Confounding mitigation for the exposure-response relationship of
bevacizumab in colorectal cancer patients
Abstract
Aims. The exposure-response relationship of bevacizumab may be
confounded by various factors, i.e. baseline characteristics,
time-dependent target engagement and recursive relationships between
exposure and response. This work aimed at investigating the
exposure-response relationships of bevacizumab in mCRC patients while
mitigating potential sources of bias. Methods. Bevacizumab
pharmacokinetics was described using target-mediated drug disposition
(TMDD) modeling. The relationships between target kinetics, and
progression-free (PFS) and overall (OS) survivals were assessed using
joint pharmacokinetic and parametric hazard function models. Both
potential biases due to prognostic-driven and response-driven of the
concentration-effect relationship were mitigated.
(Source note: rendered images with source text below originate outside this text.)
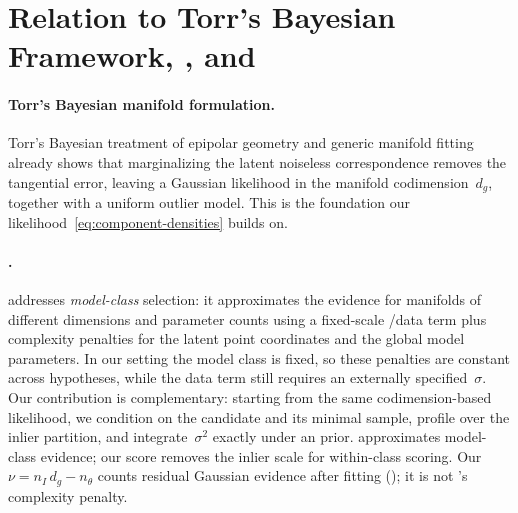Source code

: \section{Relation to Torr's Bayesian Framework, \gric, and \magsacpp}
\label{sec:supp-torr}

\paragraph{Torr's Bayesian manifold formulation.}
Torr's Bayesian treatment of epipolar geometry and generic manifold
fitting~\cite{Torr2002} already shows that marginalizing the latent
noiseless correspondence removes the tangential error, leaving a
Gaussian likelihood in the manifold codimension~$d_g$, together with a
uniform outlier model.  This is the foundation our
likelihood~\eqref{eq:component-densities} builds on.

\paragraph{\gric.}
\gric addresses \emph{model-class} selection: it approximates the
evidence for manifolds of different dimensions and parameter counts
using a fixed-scale \mapsac/\msac data term plus complexity penalties
for the latent point coordinates and the global model parameters.  In
our setting the model class is fixed, so these penalties are constant
across hypotheses, while the data term still requires an externally
specified~$\sigma$.  Our contribution is complementary: starting from
the same codimension-based \gaussunif likelihood, we condition
on the candidate and its minimal sample, profile over the inlier
partition, and integrate~$\sigma^2$ exactly under an \invgamma
prior.  \gric approximates model-class evidence; our score removes the
inlier scale for within-class \ransac scoring.  Our $\nu = n_I\,d_g -
n_\theta$ counts residual Gaussian evidence after fitting
(); it is not \gric's complexity penalty.

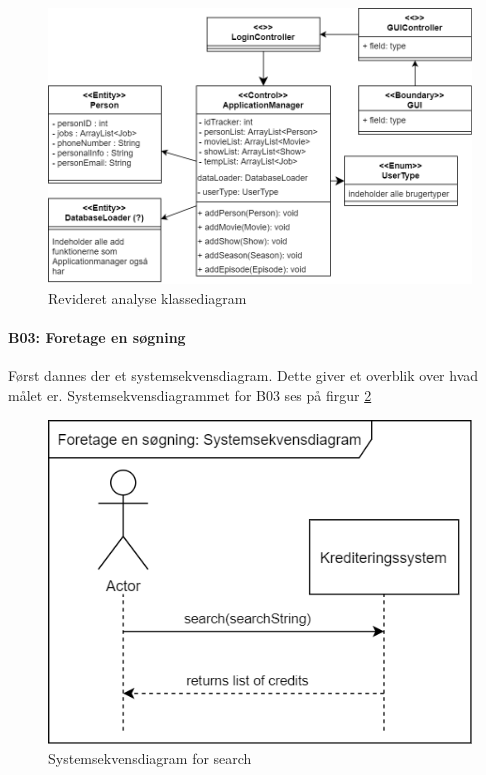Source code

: \begin{figure}[H]
    \centering
    \includegraphics[scale = 0.33]{images/AnalyseKlasseDiagramV2.png}
    \caption{Revideret analyse klassediagram}
    \label{fig:AnalyseKlasseDiagramV2}
\end{figure}

\paragraph{B03: Foretage en søgning} Først dannes der et systemsekvensdiagram. Dette giver et overblik over hvad målet er. Systemsekvensdiagrammet for B03 ses på firgur \ref{fig:SystemsekvensdiagramSearch} 

\begin{figure}[H]
    \centering
\includegraphics[scale = 0.4]{images/B03SSD.png}
    \caption{Systemsekvensdiagram for search}
    \label{fig:SystemsekvensdiagramSearch}
\end{figure}


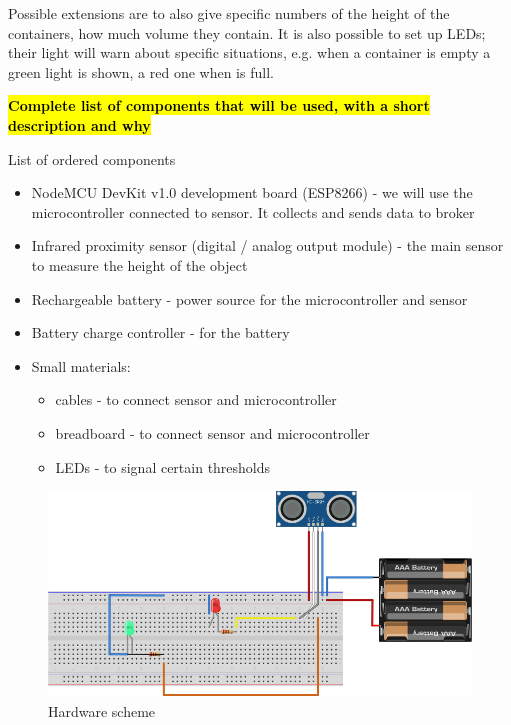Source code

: \documentclass{article}
\begin{document}
Possible extensions are to also give specific numbers of the height of the
containers, how much volume they contain.
It is also possible to set up LEDs; their light will warn about specific
situations, e.g. when a container is empty a green light is shown, a red one when
is full.

\textcolor{red}{\textbf{\hl{Complete list of components that will be used, with a short description and why}}}

List of ordered components
\begin{itemize}
\item NodeMCU DevKit v1.0 development board (ESP8266) - we will use the microcontroller connected to sensor. It collects and sends data to broker
\item Infrared proximity sensor (digital / analog output module) - the main sensor to measure the height of the object
\item Rechargeable battery - power source for the microcontroller and sensor
\item Battery charge controller - for the battery
\item Small materials: 
	\begin{itemize}
		\item cables - to connect sensor and microcontroller
		\item breadboard - to connect sensor and microcontroller
		\item LEDs - to signal certain thresholds
	\end{itemize}
\end{itemize}

\begin{figure}[]
	\centering
	\includegraphics[scale=0.4]{images/schema_bb.png}
	\caption{Hardware scheme}	
	\label{schema_bb}
\end{figure}
\end{document}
These models were used
to evaluate the effect of increased antigen target levels and clearance,
as well as intensified dosing regimen, on survival. Results. Estimated
target-mediated pharmacokinetic parameters in 130 assessed patients
were: baseline target levels (R0=8.4 nM), steady-state dissociation
constant (KSS=10 nM) and antibody-target complexes elimination constant
(kint=0.52 day-1). Distribution of R0 was significantly associated with
an increased baseline CEA and circulating VEGF levels, and the presence
of extra-hepatic metastases. Unbound target levels (R) significantly
influenced both progression and death hazard functions. Increased R0 or
CL values led to decreased bevacizumab unbound concentrations, increased
R levels, and shortened PFS and OS, whereas increasing bevacizumab dose
led to decreased R and longer survival. Conclusion. This study is the
first to show the relationship between bevacizumab concentrations,
target involvement and clinical efficacy by mitigating potential sources
of bias. Most of target amount may be tumoral in mCRC. A more in-depth
description of this relationship should be made in future studies.